Ta strona została skorygowana.
—   226   —

— I sądzisz, że on rzeczywiście wstał z martwych i wstąpił do nieba? — zapytał.
— Tak, całkiem pewnie!
— Jak może ciało ziemskie dostać się do nieba? Ciało naszego proroka zostało przecież na ziemi!
— Czyż nie opowiadałem ci o górze przemienienia? A czy wasz prorok nie powiada, że Chrystus w oczach uczniów swych wstąpił do nieba?
— Tak, to cud wielki. I on kiedyś powróci?
— Aby sądzić żywych i umarłych. To mówi także Mohammed. Jednych powoła do wiecznej szczęśliwości, na drugich rzuci potępienie. Czyż nie jest Bogiem? Czyż nie musi być większym, wspanialszym i potężniejszym od Mohammeda, który ani raz nie mówi o sobie, że jest sędzią.
— Prawie wierzę w to!
— Prawie? Tylko prawie? Słowa Chrystusa są prawdą tak, jak on sam jest prawdą. Powiada on o sobie: „Benim war hepzi kuwwet gykda toprak ycerinde — ja mam wszelką władzę na niebie i na ziemi“. Czy wasz Mohammed choć raz tak powiedział?
— Nie, effendi.

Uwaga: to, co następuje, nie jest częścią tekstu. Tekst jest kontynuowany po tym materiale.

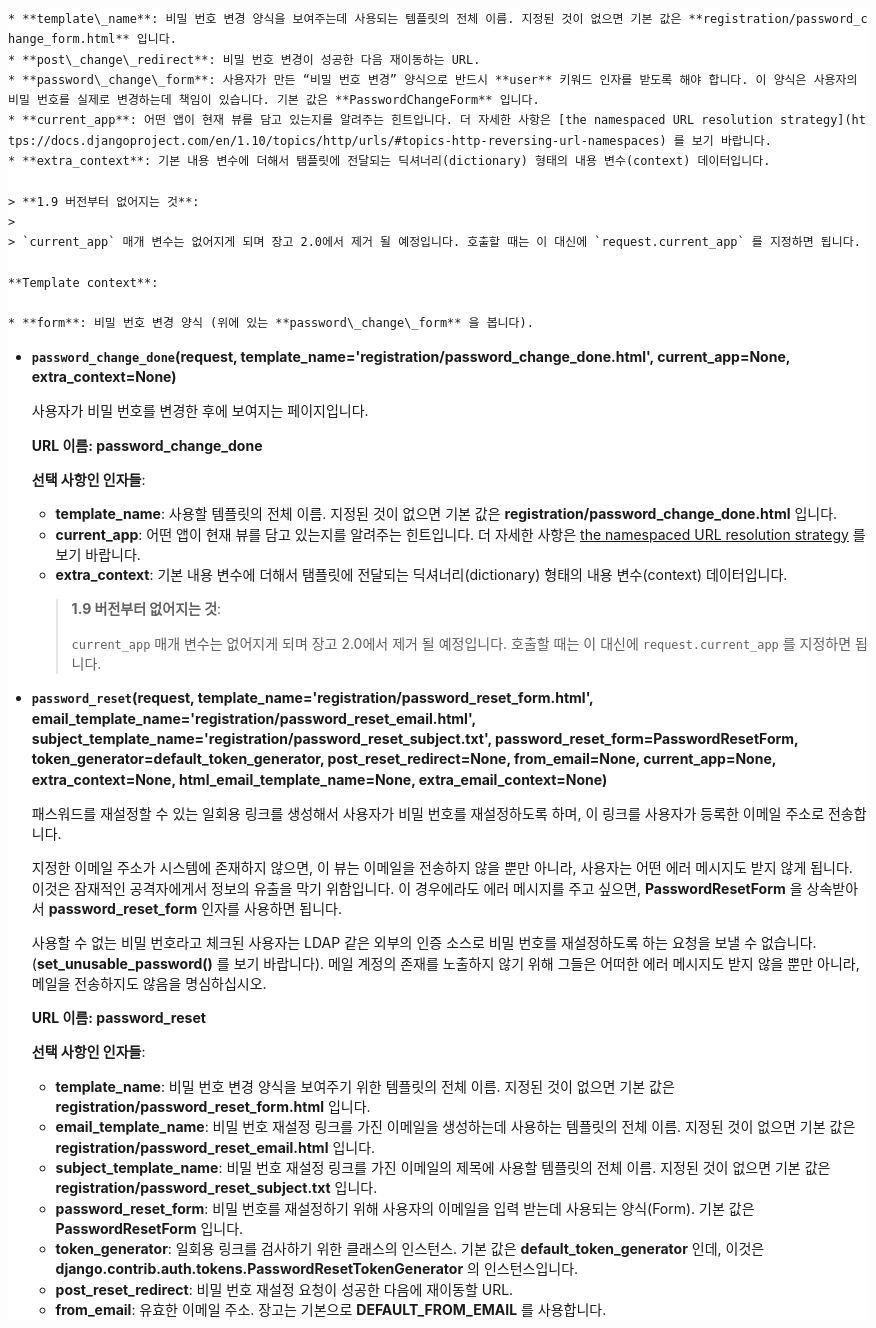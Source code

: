	* **template\_name**: 비밀 번호 변경 양식을 보여주는데 사용되는 템플릿의 전체 이름. 지정된 것이 없으면 기본 값은 **registration/password_change_form.html** 입니다.
	* **post\_change\_redirect**: 비밀 번호 변경이 성공한 다음 재이동하는 URL.
	* **password\_change\_form**: 사용자가 만든 “비밀 번호 변경” 양식으로 반드시 **user** 키워드 인자를 받도록 해야 합니다. 이 양식은 사용자의 비밀 번호를 실제로 변경하는데 책임이 있습니다. 기본 값은 **PasswordChangeForm** 입니다.
	* **current_app**: 어떤 앱이 현재 뷰를 담고 있는지를 알려주는 힌트입니다. 더 자세한 사항은 [the namespaced URL resolution strategy](https://docs.djangoproject.com/en/1.10/topics/http/urls/#topics-http-reversing-url-namespaces) 를 보기 바랍니다.
	* **extra_context**: 기본 내용 변수에 더해서 탬플릿에 전달되는 딕셔너리(dictionary) 형태의 내용 변수(context) 데이터입니다.

	> **1.9 버전부터 없어지는 것**:
	> 
	> `current_app` 매개 변수는 없어지게 되며 장고 2.0에서 제거 될 예정입니다. 호출할 때는 이 대신에 `request.current_app` 를 지정하면 됩니다.

	**Template context**:

	* **form**: 비밀 번호 변경 양식 (위에 있는 **password\_change\_form** 을 봅니다).

* **`password_change_done`(request, template\_name='registration/password\_change\_done.html', current\_app=None, extra\_context=None)**

	사용자가 비밀 번호를 변경한 후에 보여지는 페이지입니다.

	**URL 이름: password\_change_done**

	**선택 사항인 인자들**:

	* **template_name**: 사용할 템플릿의 전체 이름. 지정된 것이 없으면 기본 값은 **registration/password_change_done.html** 입니다.
	* **current_app**: 어떤 앱이 현재 뷰를 담고 있는지를 알려주는 힌트입니다. 더 자세한 사항은 [the namespaced URL resolution strategy](https://docs.djangoproject.com/en/1.10/topics/http/urls/#topics-http-reversing-url-namespaces) 를 보기 바랍니다.
	* **extra_context**: 기본 내용 변수에 더해서 탬플릿에 전달되는 딕셔너리(dictionary) 형태의 내용 변수(context) 데이터입니다.

	> **1.9 버전부터 없어지는 것**:
	> 
	> `current_app` 매개 변수는 없어지게 되며 장고 2.0에서 제거 될 예정입니다. 호출할 때는 이 대신에 `request.current_app` 를 지정하면 됩니다.
	
* **`password_reset`(request, template\_name='registration/password\_reset\_form.html', email\_template\_name='registration/password\_reset\_email.html', subject\_template\_name='registration/password\_reset\_subject.txt', password\_reset\_form=PasswordResetForm, token\_generator=default\_token\_generator, post\_reset\_redirect=None, from\_email=None, current\_app=None, extra\_context=None, html\_email_template\_name=None, extra\_email\_context=None)**

	패스워드를 재설정할 수 있는 일회용 링크를 생성해서 사용자가 비밀 번호를 재설정하도록 하며, 이 링크를 사용자가 등록한 이메일 주소로 전송합니다.

	지정한 이메일 주소가 시스템에 존재하지 않으면, 이 뷰는 이메일을 전송하지 않을 뿐만 아니라, 사용자는 어떤 에러 메시지도 받지 않게 됩니다. 이것은 잠재적인 공격자에게서 정보의 유출을 막기 위함입니다. 이 경우에라도 에러 메시지를 주고 싶으면, **PasswordResetForm** 을 상속받아서 **password\_reset\_form** 인자를 사용하면 됩니다.

	사용할 수 없는 비밀 번호라고 체크된 사용자는 LDAP 같은 외부의 인증 소스로 비밀 번호를 재설정하도록 하는 요청을 보낼 수 없습니다. (**set\_unusable\_password()** 를 보기 바랍니다). 메일 계정의 존재를 노출하지 않기 위해 그들은 어떠한 에러 메시지도 받지 않을 뿐만 아니라, 메일을 전송하지도 않음을 명심하십시오.

	**URL 이름: password\_reset**

	**선택 사항인 인자들**:

	* **template\_name**: 비밀 번호 변경 양식을 보여주기 위한 템플릿의 전체 이름. 지정된 것이 없으면 기본 값은 **registration/password\_reset\_form.html** 입니다.
	* **email\_template\_name**: 비밀 번호 재설정 링크를 가진 이메일을 생성하는데 사용하는 템플릿의 전체 이름. 지정된 것이 없으면 기본 값은 **registration/password\_reset\_email.html** 입니다.
	* **subject\_template\_name**: 비밀 번호 재설정 링크를 가진 이메일의 제목에 사용할 템플릿의 전체 이름. 지정된 것이 없으면 기본 값은 **registration/password\_reset\_subject.txt** 입니다.
	* **password\_reset\_form**: 비밀 번호를 재설정하기 위해 사용자의 이메일을 입력 받는데 사용되는 양식(Form). 기본 값은 **PasswordResetForm** 입니다.
	* **token\_generator**: 일회용 링크를 검사하기 위한 클래스의 인스턴스. 기본 값은 **default\_token\_generator** 인데, 이것은 **django.contrib.auth.tokens.PasswordResetTokenGenerator** 의 인스턴스입니다.
	* **post\_reset\_redirect**: 비밀 번호 재설정 요청이 성공한 다음에 재이동할 URL.
	* **from_email**: 유효한 이메일 주소. 장고는 기본으로 **DEFAULT\_FROM\_EMAIL** 를 사용합니다.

Powtórzę żonie mojej i przyjaciołom to, co mi opowiedziałeś. Chciałbym mieć wasze Pismo święte; mógłbym czytać i uczyć się, a może wtedy ów duch święty, o którym mówiłeś, zstąpiłby także na mnie jak na gminę pierwszego dnia Zielonych Świątek. Spragnionemu należy podać wody. Dusza także ma swoje pragnienie. Czułem je i zdawało mi się, że piję wodę, ilekroć odmawiałem modliwy i chodziłem do meczetu. Teraz jednak wydaje mi się, jak gdybym wówczas nie miał był czystej wody, bo słowa twoje są czystsze i bardziej orzeźwiające od słów naszego przodownika modłów.

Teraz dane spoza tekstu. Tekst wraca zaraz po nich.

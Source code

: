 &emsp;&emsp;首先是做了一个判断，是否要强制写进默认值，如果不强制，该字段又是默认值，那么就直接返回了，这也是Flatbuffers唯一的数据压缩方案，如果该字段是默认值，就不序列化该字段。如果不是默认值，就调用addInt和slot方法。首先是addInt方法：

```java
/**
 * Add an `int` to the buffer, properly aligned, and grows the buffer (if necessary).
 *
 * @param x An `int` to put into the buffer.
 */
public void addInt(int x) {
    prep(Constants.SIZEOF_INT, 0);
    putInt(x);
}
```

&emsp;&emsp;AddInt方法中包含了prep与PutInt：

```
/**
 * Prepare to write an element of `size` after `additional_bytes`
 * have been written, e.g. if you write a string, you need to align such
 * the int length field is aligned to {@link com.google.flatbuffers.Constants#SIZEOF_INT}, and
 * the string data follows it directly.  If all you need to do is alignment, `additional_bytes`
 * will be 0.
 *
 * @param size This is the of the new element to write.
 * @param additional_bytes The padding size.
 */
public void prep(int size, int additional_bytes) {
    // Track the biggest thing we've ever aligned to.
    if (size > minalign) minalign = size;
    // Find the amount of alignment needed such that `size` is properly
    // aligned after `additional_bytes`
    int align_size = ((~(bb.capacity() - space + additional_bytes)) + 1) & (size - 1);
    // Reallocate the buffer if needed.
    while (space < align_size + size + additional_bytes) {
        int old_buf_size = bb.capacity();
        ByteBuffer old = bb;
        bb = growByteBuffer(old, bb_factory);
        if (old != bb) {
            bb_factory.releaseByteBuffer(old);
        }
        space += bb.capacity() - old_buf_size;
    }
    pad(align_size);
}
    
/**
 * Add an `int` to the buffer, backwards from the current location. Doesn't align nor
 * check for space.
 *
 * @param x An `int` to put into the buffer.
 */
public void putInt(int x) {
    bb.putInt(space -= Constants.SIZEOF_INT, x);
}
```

— Pozostanę przy tobie, nie osobiście wprawdzie, ale słowa moje cię nie odstąpią. One spoczną w twem sercu, jako ziarno w ziemi, zaczną kiełkować, wzrosną i wydadzą owoce. A ponieważ cię polubiłem i tyle ci mam do zawdzięczenia, zostawię ci upominek, który przypomni ci dzisiejszą noc, ilekroć go weźmiesz do ręki.